Avec la crise, les règles du jeu changent. Avantage LPs. Balle au centre
La chute spectaculaire de la levée des fonds en 2009 le confirme : le private equity n’est pas une tour de refuge imperméable à la crise. Les baromètres réalisés en 2009 sont pessimistes. Au terme de ce premier semestre, la foi des managers de fonds est plus qu’ébranlée par la sécheresse des tours de table. Face à un tel environnement, LPs et GPs s’adaptent.
Dès le dernier trimestre 2008, l’optimisme affiché par les fonds s’est heurté à un retournement qui a eu l’effet d’une bombe sur les anticipations des agents : une chute de 50 % des fonds levés par rapport au 4e semestre 2007.
Le premier semestre 2009 a confirmé cette tendance plus qu’alarmante. Tous les indicateurs relatifs aux levées de fonds sont au plus bas et l’espoir de voir une reprise pour la fin de l’année est mince.

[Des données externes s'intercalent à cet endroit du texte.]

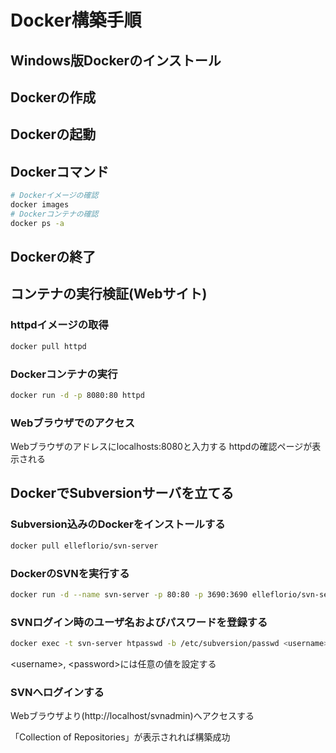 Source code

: # Docker構築手順

## Windows版Dockerのインストール

## Dockerの作成

## Dockerの起動

## Dockerコマンド

```bash
# Dockerイメージの確認
docker images
# Dockerコンテナの確認
docker ps -a
```

## Dockerの終了


###

## コンテナの実行検証(Webサイト)

### httpdイメージの取得

```bash
docker pull httpd
```

### Dockerコンテナの実行

```bash
docker run -d -p 8080:80 httpd
```

### Webブラウザでのアクセス

Webブラウザのアドレスにlocalhosts:8080と入力する
httpdの確認ページが表示される

## DockerでSubversionサーバを立てる

### Subversion込みのDockerをインストールする

```bash
docker pull elleflorio/svn-server
```

### DockerのSVNを実行する

```bash
docker run -d --name svn-server -p 80:80 -p 3690:3690 elleflorio/svn-server
```

### SVNログイン時のユーザ名およびパスワードを登録する

```bash
docker exec -t svn-server htpasswd -b /etc/subversion/passwd <username> <password>
```

\<username>, \<password>には任意の値を設定する

### SVNへログインする

Webブラウザより(http://localhost/svnadmin)へアクセスする

「Collection of Repositories」が表示されれば構築成功

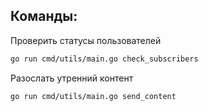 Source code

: ## Команды:

Проверить статусы пользователей

```bash
go run cmd/utils/main.go check_subscribers
```

Разослать утренний контент

```bash
go run cmd/utils/main.go send_content
```
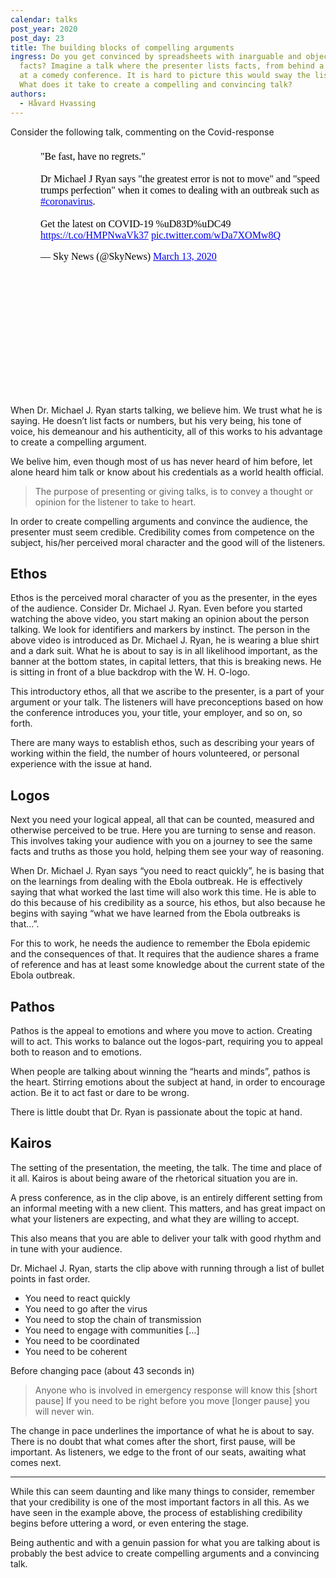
 ```yaml
---
calendar: talks
post_year: 2020
post_day: 23
title: The building blocks of compelling arguments
ingress: Do you get convinced by spreadsheets with inarguable and objective
  facts? Imagine a talk where the presenter lists facts, from behind a lectern,
  at a comedy conference. It is hard to picture this would sway the listeners.
  What does it take to create a compelling and convincing talk?
authors:
  - Håvard Hvassing
---
```

Consider the following talk, commenting on the Covid-response

<iframe style="border:none;" width="550" height="400" data-tweet-url="https://twitter.com/SkyNews/status/1238504143104421888" src="data:text/html;charset=utf-8,%3Cblockquote%20class%3D%22twitter-tweet%22%3E%3Cp%20lang%3D%22en%22%20dir%3D%22ltr%22%3E%26quot%3BBe%20fast%2C%20have%20no%20regrets.%26quot%3B%3Cbr%3E%3Cbr%3EDr%20Michael%20J%20Ryan%20says%20%26quot%3Bthe%20greatest%20error%20is%20not%20to%20move%26quot%3B%20and%20%26quot%3Bspeed%20trumps%20perfection%26quot%3B%20when%20it%20comes%20to%20dealing%20with%20an%20outbreak%20such%20as%20%3Ca%20href%3D%22https%3A//twitter.com/hashtag/coronavirus%3Fsrc%3Dhash%26amp%3Bref_src%3Dtwsrc%255Etfw%22%3E%23coronavirus%3C/a%3E.%3Cbr%3E%3Cbr%3EGet%20the%20latest%20on%20COVID-19%20%uD83D%uDC49%20%3Ca%20href%3D%22https%3A//t.co/HMPNwaVk37%22%3Ehttps%3A//t.co/HMPNwaVk37%3C/a%3E%20%3Ca%20href%3D%22https%3A//t.co/wDa7XOMw8Q%22%3Epic.twitter.com/wDa7XOMw8Q%3C/a%3E%3C/p%3E%26mdash%3B%20Sky%20News%20%28@SkyNews%29%20%3Ca%20href%3D%22https%3A//twitter.com/SkyNews/status/1238504143104421888%3Fref_src%3Dtwsrc%255Etfw%22%3EMarch%2013%2C%202020%3C/a%3E%3C/blockquote%3E%0A%3Cscript%20async%20src%3D%22https%3A//platform.twitter.com/widgets.js%22%20charset%3D%22utf-8%22%3E%3C/script%3E%0A"></iframe>

When Dr. Michael J. Ryan starts talking, we believe him. We trust what he is saying. He doesn’t list facts or numbers, but his very being, his tone of voice, his demeanour and his authenticity, all of this works to his advantage to create a compelling argument.

We belive him, even though most of us has never heard of him before, let alone heard him talk or know about his credentials as a world health official. 

> The purpose of presenting or giving talks, is to convey a thought or opinion for the listener to take to heart. 

In order to create compelling arguments and convince the audience, the presenter must seem credible. Credibility comes from competence on the subject, his/her perceived moral character and the good will of the listeners.

## Ethos

Ethos is the perceived moral character of you as the presenter, in the eyes of the audience.
Consider Dr. Michael J. Ryan. Even before you started watching the above video, you start making an opinion about the person talking. We look for identifiers and markers by instinct. The person in the above video is introduced as Dr. Michael J. Ryan, he is wearing a blue shirt and a dark suit. What he is about to say is in all likelihood important, as the banner at the bottom states, in capital letters, that this is breaking news. He is sitting in front of a blue backdrop with the W. H. O-logo. 

This introductory ethos, all that we ascribe to the presenter, is a part of your argument or your talk. The listeners will have preconceptions based on how the conference introduces you, your title, your employer, and so on, so forth. 

There are many ways to establish ethos, such as describing your years of working within the field, the number of hours volunteered, or personal experience with the issue at hand. 

## Logos

Next you need your logical appeal, all that can be counted, measured and otherwise perceived to be true. Here you are turning to sense and reason. This involves taking your audience with you on a journey to see the same facts and truths as those you hold, helping them see your way of reasoning. 

When Dr. Michael J. Ryan says “you need to react quickly”, he is basing that on the learnings from dealing with the Ebola outbreak. He is effectively saying that what worked the last time will also work this time. He is able to do this because of his credibility as a source, his ethos, but also because he begins with saying “what we have learned from the Ebola outbreaks is that…”. 

For this to work, he needs the audience to remember the Ebola epidemic and the consequences of that. It requires that the audience shares a frame of reference and has at least some knowledge about the current state of the Ebola outbreak. 

## Pathos

Pathos is the appeal to emotions and where you move to action. Creating will to act. This works to balance out the logos-part, requiring you to appeal both to reason and to emotions. 

When people are talking about winning the “hearts and minds”, pathos is the heart. Stirring emotions about the subject at hand, in order to encourage action. Be it to act fast or dare to be wrong. 

There is little doubt that Dr. Ryan is passionate about  the topic at hand. 

## Kairos

The setting of the presentation, the meeting, the talk. The time and place of it all. Kairos is about being aware of the rhetorical situation you are in. 

A press conference, as in the clip above, is an entirely different setting from an informal meeting with a new client. This matters, and has great impact on what your listeners are expecting, and what they are willing to accept. 

This also means that you are able to deliver your talk with good rhythm and in tune with your audience. 

Dr. Michael J. Ryan, starts the clip above with running through a list of bullet points in fast order. 

* You need to react quickly
* You need to go after the virus
* You need to stop the chain of transmission
* You need to engage with communities \[…]
* You need to be coordinated
* You need to be coherent

Before changing pace (about 43 seconds in)

> Anyone who is involved in emergency response will know this
> \[short pause]
> If you need to be right before you move
> \[longer pause] 
> you will never win.

The change in pace underlines the importance of what he is about to say. There is no doubt that what comes after the short, first pause, will be important. As listeners, we edge to the front of our seats, awaiting what comes next. 

---

While this can seem daunting and like many things to consider, remember that your credibility is one of the most important factors in all this. As we have seen in the example above, the  process of establishing credibility begins before uttering a word, or even entering the stage.  

Being authentic and with a genuin passion for what you are talking about is probably the best advice to create compelling arguments and a convincing talk.  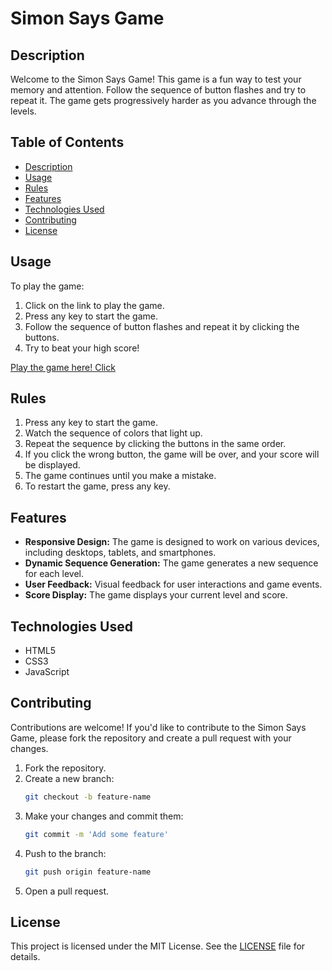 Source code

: # Simon Says Game

## Description 
Welcome to the Simon Says Game! This game is a fun way to test your memory and attention. Follow the sequence of button flashes and try to repeat it. The game gets progressively harder as you advance through the levels.


## Table of Contents
- [Description](#description)
- [Usage](#usage)
- [Rules](#rules)
- [Features](#features)
- [Technologies Used](#technologies-used)
- [Contributing](#contributing)
- [License](#license)


## Usage
To play the game:

1. Click on the link to play the game.
2. Press any key to start the game.
3. Follow the sequence of button flashes and repeat it by clicking the buttons.
4. Try to beat your high score!

[Play the game here! Click](https://shobhitkumar1437.github.io/Simon-Game/)


## Rules
1. Press any key to start the game.
2. Watch the sequence of colors that light up.
3. Repeat the sequence by clicking the buttons in the same order.
4. If you click the wrong button, the game will be over, and your score will be displayed.
5. The game continues until you make a mistake.
6. To restart the game, press any key.


## Features
- **Responsive Design:** The game is designed to work on various devices, including desktops, tablets, and smartphones.
- **Dynamic Sequence Generation:** The game generates a new sequence for each level.
- **User Feedback:** Visual feedback for user interactions and game events.
- **Score Display:** The game displays your current level and score.


## Technologies Used
- HTML5
- CSS3
- JavaScript


## Contributing
Contributions are welcome! If you'd like to contribute to the Simon Says Game, please fork the repository and create a pull request with your changes.

1. Fork the repository.
2. Create a new branch:
    ```bash
    git checkout -b feature-name
    ```
3. Make your changes and commit them:
     ```bash
    git commit -m 'Add some feature'
    ```
4. Push to the branch:
     ```bash
    git push origin feature-name
    ```
5. Open a pull request.


## License
This project is licensed under the MIT License. See the [LICENSE](LICENSE) file for details. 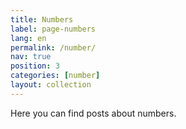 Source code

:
 ```yaml
---
title: Numbers
label: page-numbers
lang: en
permalink: /number/
nav: true
position: 3
categories: [number]
layout: collection
---
```


Here you can find posts about numbers.

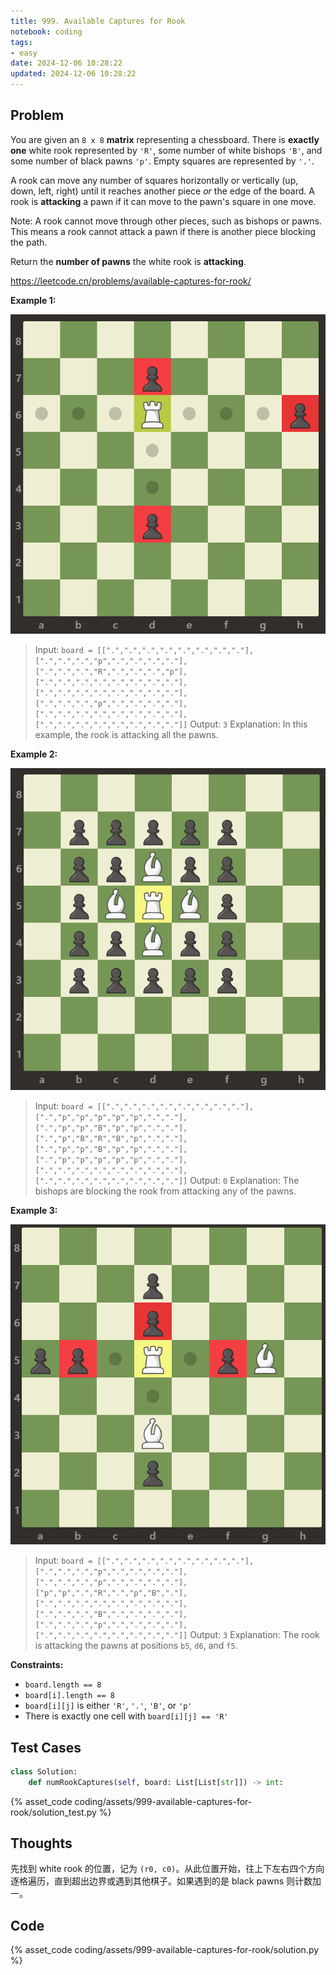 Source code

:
 ```yaml
---
title: 999. Available Captures for Rook
notebook: coding
tags:
- easy
date: 2024-12-06 10:28:22
updated: 2024-12-06 10:28:22
---
```

## Problem

You are given an `8 x 8` **matrix** representing a chessboard. There is **exactly one** white rook represented by `'R'`, some number of white bishops `'B'`, and some number of black pawns `'p'`. Empty squares are represented by `'.'`.

A rook can move any number of squares horizontally or vertically (up, down, left, right) until it reaches another piece _or_ the edge of the board. A rook is **attacking** a pawn if it can move to the pawn's square in one move.

Note: A rook cannot move through other pieces, such as bishops or pawns. This means a rook cannot attack a pawn if there is another piece blocking the path.

Return the **number of pawns** the white rook is **attacking**.

<https://leetcode.cn/problems/available-captures-for-rook/>

**Example 1:**

![case1](assets/999-available-captures-for-rook/case1.png)

> Input: `board = [[".",".",".",".",".",".",".","."],[".",".",".","p",".",".",".","."],[".",".",".","R",".",".",".","p"],[".",".",".",".",".",".",".","."],[".",".",".",".",".",".",".","."],[".",".",".","p",".",".",".","."],[".",".",".",".",".",".",".","."],[".",".",".",".",".",".",".","."]]`
> Output: `3`
> Explanation:
> In this example, the rook is attacking all the pawns.

**Example 2:**

![case2](assets/999-available-captures-for-rook/case2.png)

> Input: `board = [[".",".",".",".",".",".",".","."],[".","p","p","p","p","p",".","."],[".","p","p","B","p","p",".","."],[".","p","B","R","B","p",".","."],[".","p","p","B","p","p",".","."],[".","p","p","p","p","p",".","."],[".",".",".",".",".",".",".","."],[".",".",".",".",".",".",".","."]]`
> Output: `0`
> Explanation:
> The bishops are blocking the rook from attacking any of the pawns.

**Example 3:**

![case3](assets/999-available-captures-for-rook/case3.png)

> Input: `board = [[".",".",".",".",".",".",".","."],[".",".",".","p",".",".",".","."],[".",".",".","p",".",".",".","."],["p","p",".","R",".","p","B","."],[".",".",".",".",".",".",".","."],[".",".",".","B",".",".",".","."],[".",".",".","p",".",".",".","."],[".",".",".",".",".",".",".","."]]`
> Output: `3`
> Explanation:
> The rook is attacking the pawns at positions `b5`, `d6`, and `f5`.

**Constraints:**

- `board.length == 8`
- `board[i].length == 8`
- `board[i][j]` is either `'R'`, `'.'`, `'B'`, or `'p'`
- There is exactly one cell with `board[i][j] == 'R'`

## Test Cases

``` python
class Solution:
    def numRookCaptures(self, board: List[List[str]]) -> int:
```

{% asset_code coding/assets/999-available-captures-for-rook/solution_test.py %}

## Thoughts

先找到 white rook 的位置，记为 `(r0, c0)`。从此位置开始，往上下左右四个方向逐格遍历，直到超出边界或遇到其他棋子。如果遇到的是 black pawns 则计数加一。

## Code

{% asset_code coding/assets/999-available-captures-for-rook/solution.py %}
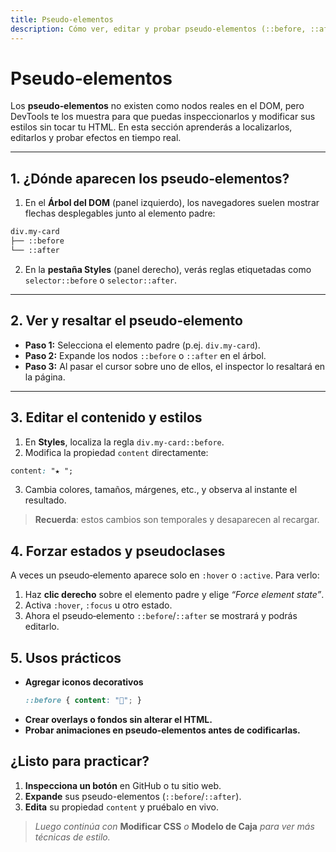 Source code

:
 ```yaml
---
title: Pseudo‑elementos
description: Cómo ver, editar y probar pseudo‑elementos (::before, ::after, etc.) desde el Panel de Elementos.
---
```


#  Pseudo‑elementos 

Los **pseudo‑elementos** no existen como nodos reales en el DOM, pero DevTools te los muestra para que puedas inspeccionarlos y modificar sus estilos sin tocar tu HTML. En esta sección aprenderás a localizarlos, editarlos y probar efectos en tiempo real.

---

## 1. ¿Dónde aparecen los pseudo‑elementos?

1. En el **Árbol del DOM** (panel izquierdo), los navegadores suelen mostrar flechas desplegables junto al elemento padre:

```markdown
div.my-card  
├── ::before  
└── ::after  
```

2. En la **pestaña Styles** (panel derecho), verás reglas etiquetadas como `selector::before` o `selector::after`.

---

## 2. Ver y resaltar el pseudo‑elemento

- **Paso 1:** Selecciona el elemento padre (p.ej. `div.my-card`).  
- **Paso 2:** Expande los nodos `::before` o `::after` en el árbol.  
- **Paso 3:** Al pasar el cursor sobre uno de ellos, el inspector lo resaltará en la página.

---

## 3. Editar el contenido y estilos

1. En **Styles**, localiza la regla `div.my-card::before`.  
2. Modifica la propiedad `content` directamente:
```css
content: "★ ";
```
3. Cambia colores, tamaños, márgenes, etc., y observa al instante el resultado.  

> **Recuerda**: estos cambios son temporales y desaparecen al recargar.  

## 4. Forzar estados y pseudoclases  
A veces un pseudo‑elemento aparece solo en `:hover` o `:active`. Para verlo:  

1. Haz **clic derecho** sobre el elemento padre y elige *“Force element state”*.  
2. Activa `:hover`, `:focus` u otro estado.  
3. Ahora el pseudo‑elemento `::before`/`::after` se mostrará y podrás editarlo.  

## 5. Usos prácticos  

- **Agregar iconos decorativos**  
  ```css
  ::before { content: "🔔"; }
  ```
- **Crear overlays o fondos sin alterar el HTML.**  
- **Probar animaciones en pseudo‑elementos antes de codificarlas.**  

## ¿Listo para practicar?  

1. **Inspecciona un botón** en GitHub o tu sitio web.  
2. **Expande** sus pseudo-elementos (`::before`/`::after`).  
3. **Edita** su propiedad `content` y pruébalo en vivo.  

> *Luego continúa con* **Modificar CSS** *o* **Modelo de Caja** *para ver más técnicas de estilo.*   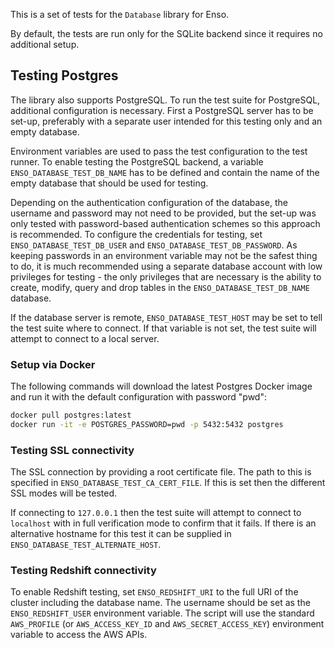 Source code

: This is a set of tests for the `Database` library for Enso.

By default, the tests are run only for the SQLite backend since it requires no
additional setup.

## Testing Postgres

The library also supports PostgreSQL. To run the test suite for PostgreSQL,
additional configuration is necessary. First a PostgreSQL server has to be
set-up, preferably with a separate user intended for this testing only and an
empty database.

Environment variables are used to pass the test configuration to the test
runner. To enable testing the PostgreSQL backend, a variable
`ENSO_DATABASE_TEST_DB_NAME` has to be defined and contain the name of the empty
database that should be used for testing.

Depending on the authentication configuration of the database, the username and
password may not need to be provided, but the set-up was only tested with
password-based authentication schemes so this approach is recommended. To
configure the credentials for testing, set `ENSO_DATABASE_TEST_DB_USER` and
`ENSO_DATABASE_TEST_DB_PASSWORD`. As keeping passwords in an environment
variable may not be the safest thing to do, it is much recommended using a
separate database account with low privileges for testing - the only privileges
that are necessary is the ability to create, modify, query and drop tables in
the `ENSO_DATABASE_TEST_DB_NAME` database.

If the database server is remote, `ENSO_DATABASE_TEST_HOST` may be set to tell
the test suite where to connect. If that variable is not set, the test suite
will attempt to connect to a local server.

### Setup via Docker

The following commands will download the latest Postgres Docker image and run it
with the default configuration with password "pwd":

```sh
docker pull postgres:latest
docker run -it -e POSTGRES_PASSWORD=pwd -p 5432:5432 postgres
```

### Testing SSL connectivity

The SSL connection by providing a root certificate file. The path to this is
specified in `ENSO_DATABASE_TEST_CA_CERT_FILE`. If this is set then the
different SSL modes will be tested.

If connecting to `127.0.0.1` then the test suite will attempt to connect to
`localhost` with in full verification mode to confirm that it fails. If there is
an alternative hostname for this test it can be supplied in
`ENSO_DATABASE_TEST_ALTERNATE_HOST`.

### Testing Redshift connectivity

To enable Redshift testing, set `ENSO_REDSHIFT_URI` to the full URI of the
cluster including the database name. The username should be set as the
`ENSO_REDSHIFT_USER` environment variable. The script will use the standard
`AWS_PROFILE` (or `AWS_ACCESS_KEY_ID` and `AWS_SECRET_ACCESS_KEY`) environment
variable to access the AWS APIs.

À l’ombre des jeunes fonds en pleurs
Lors du premier semestre 2009, 136 Md$, c’est-à-dire 62 % de moins en valeur qu’au premier semestre 2008. C’est le plus bas niveau depuis le second semestre 2004. En 2008, 936 fonds avaient levé 618 Md$.
Il y a de quoi être défaitiste, surtout avec l’allongement de la durée du processus de levée. Selon Preqin, une société d’études spécialisée dans le private equity, la période moyenne pour lever un fonds s’établit désormais à 18,3 mois, c’est-à-dire 53 % de plus qu’en 2007 et deux fois plus qu’en 2004.
Quant aux conditions de la levée, les faits ne sont guère plus réjouissants. En 2008, 56 % des fonds peinent à atteindre un premier closing. Les managers de fonds n’ont d’autre solution que de revoir leurs ambitions à la baisse : la valeur cible moyenne des fonds a par conséquent décru de 10 % entre le 2nd et le 3e trimestre 2009.
Certains managers se refusent à baisser les bras et reculent la date du closing à des temps plus propices qui pourraient arriver plus vite que prévu. En 2009, la levée de fonds a ainsi progressé de 26 % au second trimestre par rapport au premier.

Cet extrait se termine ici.